The authors identified two main failure modes that break long explorations. The first is spatial forgetting: as the camera moves, parts seen earlier fall outside the short time window the video model remembers, so the model hallucinates different structures when those places are revisited. The second is temporal drifting: because frames are generated one after another, small errors accumulate and the scene’s colors and shapes slowly drift away from reality. Left unchecked, both problems ruin the idea of a persistent 3D world.

To fix spatial forgetting, Lyra 2.0 keeps a lightweight 3D proxy for every generated frame and uses those proxies only to find and fetch relevant past frames and to build dense pixel correspondences to the current view.
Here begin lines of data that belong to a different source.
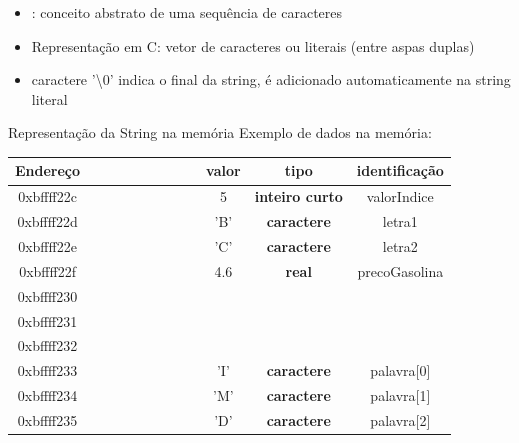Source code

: \documentclass[portuguese,10pt,xcolor=table]{bredelebeamer}
\begin{document}
		\begin{frame}{\insertsection} 
			\begin{itemize}
				\item {}: conceito abstrato de uma sequência de caracteres
				\item Representação em C: vetor de caracteres ou literais (entre aspas duplas)
			
				\item caractere '\textbackslash0' indica o final da string, é adicionado automaticamente na string literal
			\end{itemize}
		\end{frame}

		\begin{frame}{Representação da String na memória}
			Exemplo de dados na memória:
			\tiny
			\setlength{\tabcolsep}{0pt}	
			\begin{table}
				\begin{tabular}{|@{\hskip 0.1cm}c@{\hskip 0.1cm}|c|c|c|c|c|c|c|c|c|c|@{\hskip 0.1cm}c@{\hskip 0.1cm}|}
					\hline
					\textbf{Endereço} & & & & & & & & & \textbf{valor} & \textbf{tipo} & \textbf{identificação}\\\hline
					0xbffff22c & \GN[0]&\GN[0]&\GN[0]&\GN[0]&\GN[0]&\GN[1]&\GN[0]&\GN[1]& 5 & \textbf{inteiro curto} & valorIndice\\\hline
					0xbffff22d & \BN[0]&\BN[1]&\BN[0]&\BN[0]&\BN[0]&\BN[0]&\BN[1]&\BN[0]& 'B' & \textbf{caractere} & letra1\\\hline
					0xbffff22e & \BN[0]&\BN[1]&\BN[0]&\BN[0]&\BN[0]&\BN[0]&\BN[1]&\BN[1]& 'C' & \textbf{caractere} & letra2\\\hline
					0xbffff22f & \RN[1]&\RN[1]&\RN[0]&\RN[1]&\RN[1]&\RN[1]&\RN[0]&\RN[1]& 4.6 & \textbf{real} & precoGasolina\\\hline
					0xbffff230 & \RN[1]&\RN[1]&\RN[0]&\RN[0]&\RN[1]&\RN[1]&\RN[0]&\RN[0]& & & \\\hline
					0xbffff231 & \RN[0]&\RN[1]&\RN[0]&\RN[0]&\RN[1]&\RN[1]&\RN[0]&\RN[0]& & & \\\hline
					0xbffff232 & \RN[0]&\RN[1]&\RN[0]&\RN[0]&\RN[0]&\RN[0]&\RN[0]&\RN[0]& & & \\\hline
					0xbffff233 & \BN[0]&\BN[1]&\BN[0]&\BN[0]&\BN[1]&\BN[0]&\BN[0]&\BN[1]& 'I' & \textbf{caractere} & palavra[0]\\\hline
					0xbffff234 & \BN[0]&\BN[1]&\BN[0]&\BN[0]&\BN[1]&\BN[1]&\BN[0]&\BN[1]& 'M' & \textbf{caractere} & palavra[1]\\\hline
					0xbffff235 & \BN[0]&\BN[1]&\BN[0]&\BN[0]&\BN[0]&\BN[1]&\BN[0]&\BN[0]& 'D' & \textbf{caractere} & palavra[2]\\\hline

\end{tabular}
\end{table}
\end{frame}
\end{document}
In plain terms, the system uses geometry as a guide to look up the right past images, but it does not force the 3D proxy to be the final appearance. The actual image synthesis still comes from a video diffusion model — a type of generative video network trained on large image and video collections — so the model can use its learned sense of how things should look.

To reduce temporal drifting, the team trains the video model with a self-augmentation trick. During training they sometimes condition the model on its own recent denoised predictions instead of perfect ground-truth frames. This exposes the network to the kinds of small errors it will actually make at test time and teaches it to correct them instead of passing them on. Combined with retrieving high-overlap historical frames, this helps the model keep appearance and geometry stable over much longer camera paths.